As the scientists point out, this tree challenges the traditional way that biologists classify living things into species, genus, family, class, phylum, and kingdom. Scientists named many of these groups in the eighteenth and nineteenth centuries, when they could only sort species by what they could see with the naked eye or a crude microscope. But there’s a vast amount of hidden biochemical diversity in living things, and that diversity is reflected in this new tree. The scientists compared the genetic distance among different groups. Animals in different phyla are separated by much less genetic distance than bacteria that are in the same phylum. If scientists were classifying life from scratch today based on genetic distance, they’d probably downgrade animal phyla to classes.

This discovery does not sit well with claims from creationists that evolution cannot account for the emergence of animal phyla. It is certainly true that the earliest fossils of several animal phyla emerge over a span of perhaps thirty million years around the beginning of the Cambrian period, 540 million years ago. But animal phyla are, in a sense, overrated. This new tree of life supports a growing consensus that relatively small genetic changes in animal evolution led to big changes in their bodies. (If you want to read a whole book on this, check out Endless Forms Most Beautiful.)

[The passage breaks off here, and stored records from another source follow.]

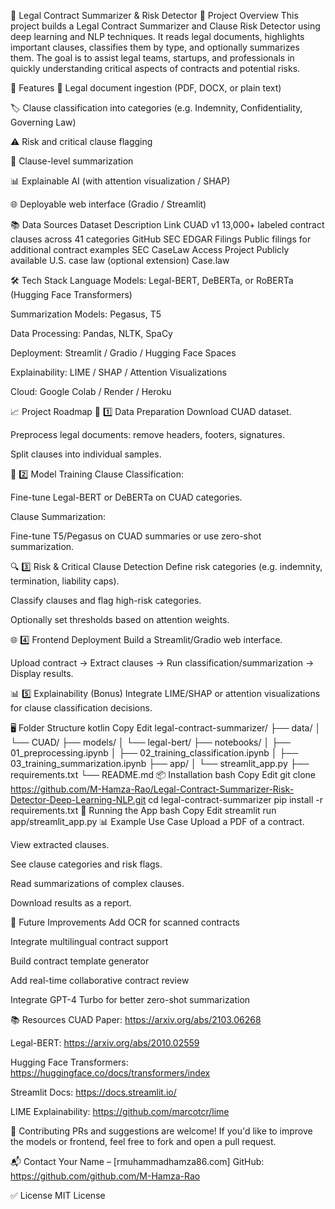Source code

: 📑 Legal Contract Summarizer & Risk Detector
📝 Project Overview
This project builds a Legal Contract Summarizer and Clause Risk Detector using deep learning and NLP techniques. It reads legal documents, highlights important clauses, classifies them by type, and optionally summarizes them. The goal is to assist legal teams, startups, and professionals in quickly understanding critical aspects of contracts and potential risks.

📌 Features
📄 Legal document ingestion (PDF, DOCX, or plain text)

🏷️ Clause classification into categories (e.g. Indemnity, Confidentiality, Governing Law)

⚠️ Risk and critical clause flagging

📝 Clause-level summarization

📊 Explainable AI (with attention visualization / SHAP)

🌐 Deployable web interface (Gradio / Streamlit)

📚 Data Sources
Dataset	Description	Link
CUAD v1	13,000+ labeled contract clauses across 41 categories	GitHub
SEC EDGAR Filings	Public filings for additional contract examples	SEC
CaseLaw Access Project	Publicly available U.S. case law (optional extension)	Case.law

🛠️ Tech Stack
Language Models: Legal-BERT, DeBERTa, or RoBERTa (Hugging Face Transformers)

Summarization Models: Pegasus, T5

Data Processing: Pandas, NLTK, SpaCy

Deployment: Streamlit / Gradio / Hugging Face Spaces

Explainability: LIME / SHAP / Attention Visualizations

Cloud: Google Colab / Render / Heroku

📈 Project Roadmap
📂 1️⃣ Data Preparation
Download CUAD dataset.

Preprocess legal documents: remove headers, footers, signatures.

Split clauses into individual samples.

🤖 2️⃣ Model Training
Clause Classification:

Fine-tune Legal-BERT or DeBERTa on CUAD categories.

Clause Summarization:

Fine-tune T5/Pegasus on CUAD summaries or use zero-shot summarization.

🔍 3️⃣ Risk & Critical Clause Detection
Define risk categories (e.g. indemnity, termination, liability caps).

Classify clauses and flag high-risk categories.

Optionally set thresholds based on attention weights.

🌐 4️⃣ Frontend Deployment
Build a Streamlit/Gradio web interface.

Upload contract → Extract clauses → Run classification/summarization → Display results.

📊 5️⃣ Explainability (Bonus)
Integrate LIME/SHAP or attention visualizations for clause classification decisions.

🖥️ Folder Structure
kotlin
Copy
Edit
legal-contract-summarizer/
├── data/
│   └── CUAD/
├── models/
│   └── legal-bert/
├── notebooks/
│   ├── 01_preprocessing.ipynb
│   ├── 02_training_classification.ipynb
│   ├── 03_training_summarization.ipynb
├── app/
│   └── streamlit_app.py
├── requirements.txt
└── README.md
📦 Installation
bash
Copy
Edit
git clone https://github.com/M-Hamza-Rao/Legal-Contract-Summarizer-Risk-Detector-Deep-Learning-NLP.git
cd legal-contract-summarizer
pip install -r requirements.txt
🚀 Running the App
bash
Copy
Edit
streamlit run app/streamlit_app.py
📊 Example Use Case
Upload a PDF of a contract.

View extracted clauses.

See clause categories and risk flags.

Read summarizations of complex clauses.

Download results as a report.

🌟 Future Improvements
Add OCR for scanned contracts

Integrate multilingual contract support

Build contract template generator

Add real-time collaborative contract review

Integrate GPT-4 Turbo for better zero-shot summarization

📚 Resources
CUAD Paper: https://arxiv.org/abs/2103.06268

Legal-BERT: https://arxiv.org/abs/2010.02559

Hugging Face Transformers: https://huggingface.co/docs/transformers/index

Streamlit Docs: https://docs.streamlit.io/

LIME Explainability: https://github.com/marcotcr/lime

🤝 Contributing
PRs and suggestions are welcome! If you'd like to improve the models or frontend, feel free to fork and open a pull request.

📬 Contact
Your Name – [rmuhammadhamza86.com]
GitHub: https://github.com/github.com/M-Hamza-Rao

✅ License
MIT License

This tree supports some findings from other recent studies. Mushrooms are more closely related to us than they are to plants, for example. But it will also make some scientists unhappy in other ways. There’s a big debate going on these days about the animal kingdom. Some researhcers think that arthropods and nematodes belong to a “moulting” group. But this tree suggests that arthropods are more closely related to us vertebrates. The authors of the new study acknowledge that their tree may be unreliable in this respect. That’s because the animal genomes that have been sequenced may not belong to the best species to include in this sort of study. The fruit fly Drosophilia melanogaster or the mouse Mus musculus did not get their genomes sequenced so they could be put in the tree of life. They were chosen because scientists had studied their genes and physiology for decades. They would be able to make good use of the genomes of these animals for their research. It would help enormously if scientists could get the genomes of other animals that belong to different branches of the animal kingdom, such as ragworms and other obscure critters.

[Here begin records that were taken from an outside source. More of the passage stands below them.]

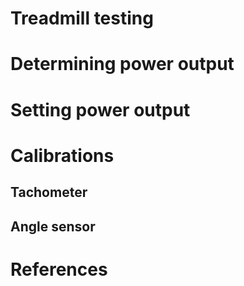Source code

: # Treadmill testing

# Determining power output

# Setting power output

# Calibrations

## Tachometer

## Angle sensor

# References
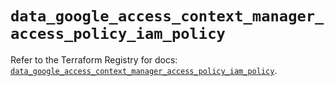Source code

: # `data_google_access_context_manager_access_policy_iam_policy`

Refer to the Terraform Registry for docs: [`data_google_access_context_manager_access_policy_iam_policy`](https://registry.terraform.io/providers/hashicorp/google-beta/6.26.0/docs/data-sources/google_access_context_manager_access_policy_iam_policy).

Fortunately, scientiss should be able to add these species to this tree very quickly. In the past, scientists have had to do a lot of their tree-building by hand, lining up genes, idenfitying cases of gene-swapping, and so on. But as the European scientists built this new tree, they were able to set up an automated pipeline. As new genomes are published, it will be possible to let a computer automatically compare them to older sequences and generate a new tree that does a better job of explaining all the evidence. None of us may live to see the full tree of life emerge, but at least we may be able to savor a better sneak preview.

Update, 3/5 9:45 am: Rhasgobel has put together a useful list of translations of the Latin names on the tree.